Stored data:

Segment Open

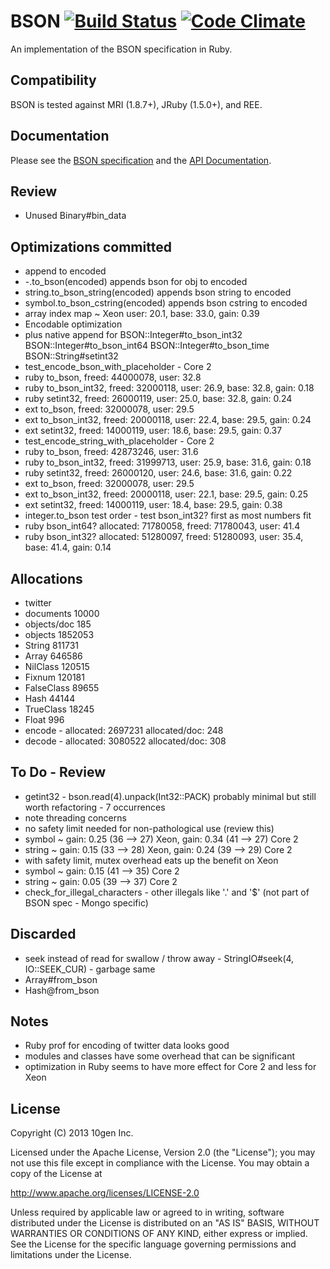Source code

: BSON [![Build Status](https://secure.travis-ci.org/mongodb/bson-ruby.png?branch=master&.png)](http://travis-ci.org/mongodb/bson-ruby) [![Code Climate](https://codeclimate.com/github/mongodb/bson-ruby.png)](https://codeclimate.com/github/mongodb/bson-ruby)
====

An implementation of the BSON specification in Ruby.

Compatibility
-------------

BSON is tested against MRI (1.8.7+), JRuby (1.5.0+), and REE.

Documentation
-------------

Please see the [BSON specification](http://bsonspec.org) and the [API Documentation](http://rdoc.info/github/mongodb/bson-ruby/master/frames).

Review
------

- Unused
  Binary#bin_data

Optimizations committed
-----------------------

- append to encoded
- \-.to_bson(encoded) appends bson for obj to encoded
- string.to_bson_string(encoded) appends bson string to encoded
- symbol.to_bson_cstring(encoded) appends bson cstring to encoded
- array index map ~ Xeon user: 20.1, base: 33.0, gain: 0.39
- Encodable optimization
- plus native append for
  BSON::Integer#to_bson_int32
  BSON::Integer#to_bson_int64
  BSON::Integer#to_bson_time
  BSON::String#setint32
- test_encode_bson_with_placeholder - Core 2
- ruby to_bson,       freed: 44000078, user: 32.8
- ruby to_bson_int32, freed: 32000118, user: 26.9, base: 32.8, gain: 0.18
- ruby setint32,      freed: 26000119, user: 25.0, base: 32.8, gain: 0.24
- ext  to_bson,       freed: 32000078, user: 29.5
- ext  to_bson_int32, freed: 20000118, user: 22.4, base: 29.5, gain: 0.24
- ext  setint32,      freed: 14000119, user: 18.6, base: 29.5, gain: 0.37
- test_encode_string_with_placeholder - Core 2
- ruby to_bson,       freed: 42873246, user: 31.6
- ruby to_bson_int32, freed: 31999713, user: 25.9, base: 31.6, gain: 0.18
- ruby setint32,      freed: 26000120, user: 24.6, base: 31.6, gain: 0.22
- ext  to_bson,       freed: 32000078, user: 29.5
- ext  to_bson_int32, freed: 20000118, user: 22.1, base: 29.5, gain: 0.25
- ext  setint32,      freed: 14000119, user: 18.4, base: 29.5, gain: 0.38
- integer.to_bson test order - test bson_int32? first as most numbers fit
- ruby bson_int64?     allocated: 71780058, freed: 71780043, user: 41.4
- ruby bson_int32?     allocated: 51280097, freed: 51280093, user: 35.4, base: 41.4, gain: 0.14

Allocations
-----------

- twitter
- documents   10000
- objects/doc   185
- objects   1852053
- String    811731
- Array     646586
- NilClass  120515
- Fixnum    120181
- FalseClass 89655
- Hash       44144
- TrueClass  18245
- Float        996
- encode - allocated: 2697231 allocated/doc: 248
- decode - allocated: 3080522 allocated/doc: 308

To Do - Review
--------------

- getint32 - bson.read(4).unpack(Int32::PACK)
  probably minimal but still worth refactoring - 7 occurrences
- note threading concerns
- no safety limit needed for non-pathological use (review this)
- symbol ~ gain: 0.25 (36 --> 27) Xeon, gain: 0.34 (41 --> 27) Core 2
- string ~ gain: 0.15 (33 --> 28) Xeon, gain: 0.24 (39 --> 29) Core 2
- with safety limit, mutex overhead eats up the benefit on Xeon
- symbol ~ gain: 0.15 (41 --> 35) Core 2
- string ~ gain: 0.05 (39 --> 37) Core 2
- check_for_illegal_characters - other illegals like '.' and '$' (not part of BSON spec - Mongo specific)

Discarded
---------

- seek instead of read for swallow / throw away - StringIO#seek(4, IO::SEEK_CUR) - garbage same
- Array#from_bson
- Hash@from_bson

Notes
-----

- Ruby prof for encoding of twitter data looks good
- modules and classes have some overhead that can be significant
- optimization in Ruby seems to have more effect for Core 2 and less for Xeon

License
-------

Copyright (C) 2013 10gen Inc.

Licensed under the Apache License, Version 2.0 (the "License");
you may not use this file except in compliance with the License.
You may obtain a copy of the License at

http://www.apache.org/licenses/LICENSE-2.0

Unless required by applicable law or agreed to in writing, software
distributed under the License is distributed on an "AS IS" BASIS,
WITHOUT WARRANTIES OR CONDITIONS OF ANY KIND, either express or implied.
See the License for the specific language governing permissions and
limitations under the License.
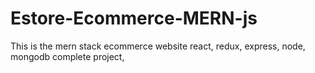 # Estore-Ecommerce-MERN-js
This is the mern stack ecommerce website react, redux, express, node, mongodb complete project, 
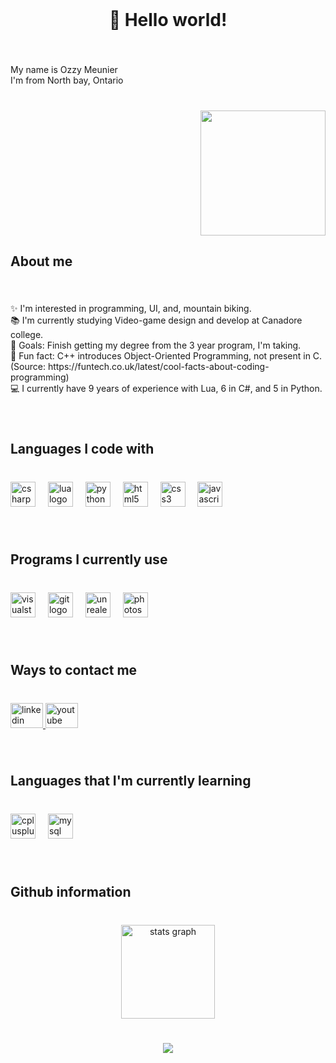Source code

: <!--
  Update: Number 5
  Coded by: https://profile-readme-generator.com/
-->

<br clear="both">

<h1 align="center">👋 Hello world!</h1>

###

<br clear="both">

<p align="left">My name is Ozzy Meunier<br>I'm from North bay, Ontario</p>

###

<br clear="both">

<img align="right" height="200" src="https://drive.google.com/file/d/1X0_fQB3_h46R-5utoMRh6wTtHPbuh1AZ/preview"  />

###

<br clear="both">

<h2 align="left">About me</h2>

###

<br clear="both">

<p align="left">✨ I'm interested in programming, UI, and, mountain biking.<br>📚 I'm currently studying Video-game design and develop at Canadore college.<br>🎯 Goals: Finish getting my degree from the 3 year program, I'm taking.<br>🎲 Fun fact: C++ introduces Object-Oriented Programming, not present in C. (Source: https://funtech.co.uk/latest/cool-facts-about-coding-programming)<br>💻 I currently have 9 years of experience with Lua, 6 in C#, and 5 in Python.</p>

###

<br clear="both">

<h2 align="left">Languages I code with</h2>

###

<br clear="both">

<div align="left">
  <img src="https://skillicons.dev/icons?i=cs" height="40" alt="csharp logo"  />
  <img width="12" />
  <img src="https://skillicons.dev/icons?i=lua" height="40" alt="lua logo"  />
  <img width="12" />
  <img src="https://skillicons.dev/icons?i=py" height="40" alt="python logo"  />
  <img width="12" />
  <img src="https://skillicons.dev/icons?i=html" height="40" alt="html5 logo"  />
  <img width="12" />
  <img src="https://skillicons.dev/icons?i=css" height="40" alt="css3 logo"  />
  <img width="12" />
  <img src="https://skillicons.dev/icons?i=js" height="40" alt="javascript logo"  />
</div>

###

<br clear="both">

<h2 align="left">Programs I currently use</h2>

###

<br clear="both">

<div align="left">
  <img src="https://cdn.jsdelivr.net/gh/devicons/devicon/icons/visualstudio/visualstudio-plain.svg" height="40" alt="visualstudio logo"  />
  <img width="12" />
  <img src="https://cdn.jsdelivr.net/gh/devicons/devicon/icons/git/git-original.svg" height="40" alt="git logo"  />
  <img width="12" />
  <img src="https://skillicons.dev/icons?i=unreal" height="40" alt="unrealengine logo"  />
  <img width="12" />
  <img src="https://cdn.simpleicons.org/adobephotoshop/31A8FF" height="40" alt="photoshop logo"  />
</div>

###

<br clear="both">

<h2 align="left">Ways to contact me</h2>

###

<br clear="both">

<div align="left">
  <a href="https://www.linkedin.com/in/ozzy-meunier-9399b3302/" target="_blank">
    <img src="https://raw.githubusercontent.com/maurodesouza/profile-readme-generator/master/src/assets/icons/social/linkedin/default.svg" width="52" height="40" alt="linkedin logo"  />
  </a>
  <a href="https://www.youtube.com/@OGM1205" target="_blank">
    <img src="https://raw.githubusercontent.com/maurodesouza/profile-readme-generator/master/src/assets/icons/social/youtube/default.svg" width="52" height="40" alt="youtube logo"  />
  </a>
</div>

###

<br clear="both">

<h2 align="left">Languages that I'm currently learning</h2>

###

<br clear="both">

<div align="left">
  <img src="https://skillicons.dev/icons?i=cpp" height="40" alt="cplusplus logo"  />
  <img width="12" />
  <img src="https://skillicons.dev/icons?i=mysql" height="40" alt="mysql logo"  />
</div>

###

<br clear="both">

<h2 align="left">Github information</h2>

###

<br clear="both">

<div align="center">
  <img src="https://github-readme-stats.vercel.app/api?username=TheNumbers-Mason&hide_title=false&hide_rank=false&show_icons=true&include_all_commits=true&count_private=true&disable_animations=false&theme=dracula&locale=en&hide_border=false&order=1" height="150" alt="stats graph"  />
</div>

###

<br clear="both">

<div align="center">
  <img src="https://profile-counter.glitch.me/TheNumbers-Mason/count.svg?"  />
</div>

###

Segment Closed

Aim of the exercise:
In the records above, some lines hold the word "encoded"; copy each such line.

Solution to this exercise:
- append to encoded
- \-.to_bson(encoded) appends bson for obj to encoded
- string.to_bson_string(encoded) appends bson string to encoded
- symbol.to_bson_cstring(encoded) appends bson cstring to encoded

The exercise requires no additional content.